I had the privilege of being mentored by Jim Page from the time I started in EMS administration in 1975 until his untimely death in 2004. Jim often laughed about his first impressions of me as a 22-year-old regional EMS system coordinator, “wet behind the ears” but passionate about EMS and persistent in presenting the need for change to my board of directors, EMS agencies and their elected officials.

Being dogged and determined in the ‘70s wasn’t an easy job. It cost Jim his position as the first EMS director in North Carolina when he refused to bend on letting personnel who couldn’t read have their EMT test read to them. He always said being fired by the governor was a catalyst for him to create JEMS—to take important stands on issues he believed in.

Jim taught me and many others to take our roles in EMS system development seriously and not to take no for an answer if we felt a program needed to be implemented or an issue needed to be addressed. Like a soldier taking orders from a respected general, we used his words and those of JEMS authors as missions that needed to be accomplished.

I took Jim’s lesson to heart, and others could see that. At a federal meeting where he announced the award of a half-million dollar grant to my region, David Boyd, MD, was asked by a regional director why my region received funding and his didn’t. Boyd answered, “Because his two medical directors are always on top of their game and make sure their region accomplishes everything they’re asked to do—and your region doesn’t.” My region received over $3 million in federal EMS grants over a four-year period because we were aggressive and progressive in our development of a model EMS system.

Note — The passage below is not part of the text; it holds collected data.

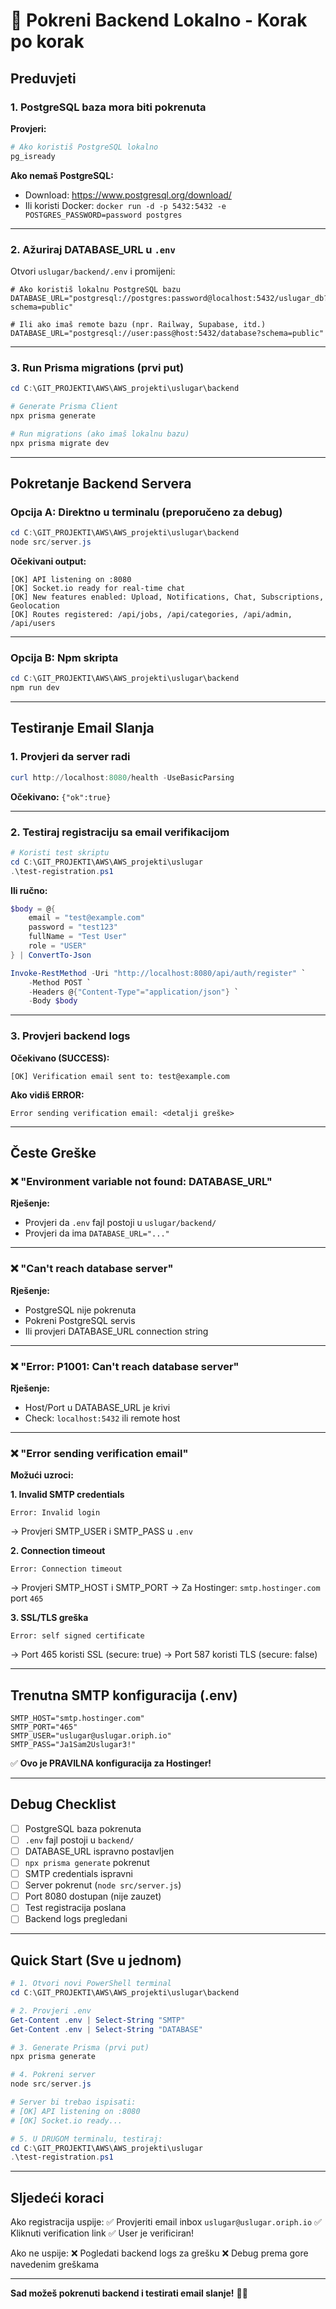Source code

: # 🚀 Pokreni Backend Lokalno - Korak po korak

## Preduvjeti

### 1. PostgreSQL baza mora biti pokrenuta

**Provjeri:**
```powershell
# Ako koristiš PostgreSQL lokalno
pg_isready
```

**Ako nemaš PostgreSQL:**
- Download: https://www.postgresql.org/download/
- Ili koristi Docker: `docker run -d -p 5432:5432 -e POSTGRES_PASSWORD=password postgres`

---

### 2. Ažuriraj DATABASE_URL u `.env`

Otvori `uslugar/backend/.env` i promijeni:

```env
# Ako koristiš lokalnu PostgreSQL bazu
DATABASE_URL="postgresql://postgres:password@localhost:5432/uslugar_db?schema=public"

# Ili ako imaš remote bazu (npr. Railway, Supabase, itd.)
DATABASE_URL="postgresql://user:pass@host:5432/database?schema=public"
```

---

### 3. Run Prisma migrations (prvi put)

```powershell
cd C:\GIT_PROJEKTI\AWS\AWS_projekti\uslugar\backend

# Generate Prisma Client
npx prisma generate

# Run migrations (ako imaš lokalnu bazu)
npx prisma migrate dev
```

---

## Pokretanje Backend Servera

### Opcija A: Direktno u terminalu (preporučeno za debug)

```powershell
cd C:\GIT_PROJEKTI\AWS\AWS_projekti\uslugar\backend
node src/server.js
```

**Očekivani output:**
```
[OK] API listening on :8080
[OK] Socket.io ready for real-time chat
[OK] New features enabled: Upload, Notifications, Chat, Subscriptions, Geolocation
[OK] Routes registered: /api/jobs, /api/categories, /api/admin, /api/users
```

---

### Opcija B: Npm skripta

```powershell
cd C:\GIT_PROJEKTI\AWS\AWS_projekti\uslugar\backend
npm run dev
```

---

## Testiranje Email Slanja

### 1. Provjeri da server radi

```powershell
curl http://localhost:8080/health -UseBasicParsing
```

**Očekivano:** `{"ok":true}`

---

### 2. Testiraj registraciju sa email verifikacijom

```powershell
# Koristi test skriptu
cd C:\GIT_PROJEKTI\AWS\AWS_projekti\uslugar
.\test-registration.ps1
```

**Ili ručno:**

```powershell
$body = @{
    email = "test@example.com"
    password = "test123"
    fullName = "Test User"
    role = "USER"
} | ConvertTo-Json

Invoke-RestMethod -Uri "http://localhost:8080/api/auth/register" `
    -Method POST `
    -Headers @{"Content-Type"="application/json"} `
    -Body $body
```

---

### 3. Provjeri backend logs

**Očekivano (SUCCESS):**
```
[OK] Verification email sent to: test@example.com
```

**Ako vidiš ERROR:**
```
Error sending verification email: <detalji greške>
```

---

## Česte Greške

### ❌ "Environment variable not found: DATABASE_URL"

**Rješenje:**
- Provjeri da `.env` fajl postoji u `uslugar/backend/`
- Provjeri da ima `DATABASE_URL="..."`

---

### ❌ "Can't reach database server"

**Rješenje:**
- PostgreSQL nije pokrenuta
- Pokreni PostgreSQL servis
- Ili provjeri DATABASE_URL connection string

---

### ❌ "Error: P1001: Can't reach database server"

**Rješenje:**
- Host/Port u DATABASE_URL je krivi
- Check: `localhost:5432` ili remote host

---

### ❌ "Error sending verification email"

**Možući uzroci:**

**1. Invalid SMTP credentials**
```
Error: Invalid login
```
→ Provjeri SMTP_USER i SMTP_PASS u `.env`

**2. Connection timeout**
```
Error: Connection timeout
```
→ Provjeri SMTP_HOST i SMTP_PORT
→ Za Hostinger: `smtp.hostinger.com` port `465`

**3. SSL/TLS greška**
```
Error: self signed certificate
```
→ Port 465 koristi SSL (secure: true)
→ Port 587 koristi TLS (secure: false)

---

## Trenutna SMTP konfiguracija (.env)

```env
SMTP_HOST="smtp.hostinger.com"
SMTP_PORT="465"
SMTP_USER="uslugar@uslugar.oriph.io"
SMTP_PASS="Ja1Sam2Uslugar3!"
```

✅ **Ovo je PRAVILNA konfiguracija za Hostinger!**

---

## Debug Checklist

- [ ] PostgreSQL baza pokrenuta
- [ ] `.env` fajl postoji u `backend/`
- [ ] DATABASE_URL ispravno postavljen
- [ ] `npx prisma generate` pokrenut
- [ ] SMTP credentials ispravni
- [ ] Server pokrenut (`node src/server.js`)
- [ ] Port 8080 dostupan (nije zauzet)
- [ ] Test registracija poslana
- [ ] Backend logs pregledani

---

## Quick Start (Sve u jednom)

```powershell
# 1. Otvori novi PowerShell terminal
cd C:\GIT_PROJEKTI\AWS\AWS_projekti\uslugar\backend

# 2. Provjeri .env
Get-Content .env | Select-String "SMTP"
Get-Content .env | Select-String "DATABASE"

# 3. Generate Prisma (prvi put)
npx prisma generate

# 4. Pokreni server
node src/server.js

# Server bi trebao ispisati:
# [OK] API listening on :8080
# [OK] Socket.io ready...

# 5. U DRUGOM terminalu, testiraj:
cd C:\GIT_PROJEKTI\AWS\AWS_projekti\uslugar
.\test-registration.ps1
```

---

## Sljedeći koraci

Ako registracija uspije:
✅ Provjeriti email inbox `uslugar@uslugar.oriph.io`
✅ Kliknuti verification link
✅ User je verificiran!

Ako ne uspije:
❌ Pogledati backend logs za grešku
❌ Debug prema gore navedenim greškama

---

**Sad možeš pokrenuti backend i testirati email slanje!** 📧🚀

In his December 1985 publisher’s page, after a visit to my Pennsylvania EMS region on the occasion of our system’s 10th anniversary, Jim reflected on our system and my two dedicated medical directors.

“The people of that six-county region have done everything the U.S. Congress had hoped for when it passed the EMS Systems Act of 1973. From training to communications, to disaster guidelines to hospital categorization, the eastern Pennsylvania region can serve as a model of what regional EMS should be.”

In a nice compliment in the same article, Jim wrote, “[A.J.] and his staff have weathered many storms in the last 10 years, but they enjoy their work immensely and it shows. They have created an inviting atmosphere for cooperation, and it has been aided in great measure by the dedication and contributions of co-medical directors, George Moerkirk, MD, and Donald Gaylor, MD, both of whom really like the people they work with, from the first responders to helicopter pilots, and they show it. It was refreshing to visit a system where there is a truly operational hospital critical care categorization program [in existence] since 1977.”

Gaylor, a retired military surgeon, Vietnam veteran and, amazingly, the chief of surgery at three of the largest hospitals in the region, used military terms to push me and our board of directors in those early days, often saying, “Damn the torpedoes and full speed ahead.”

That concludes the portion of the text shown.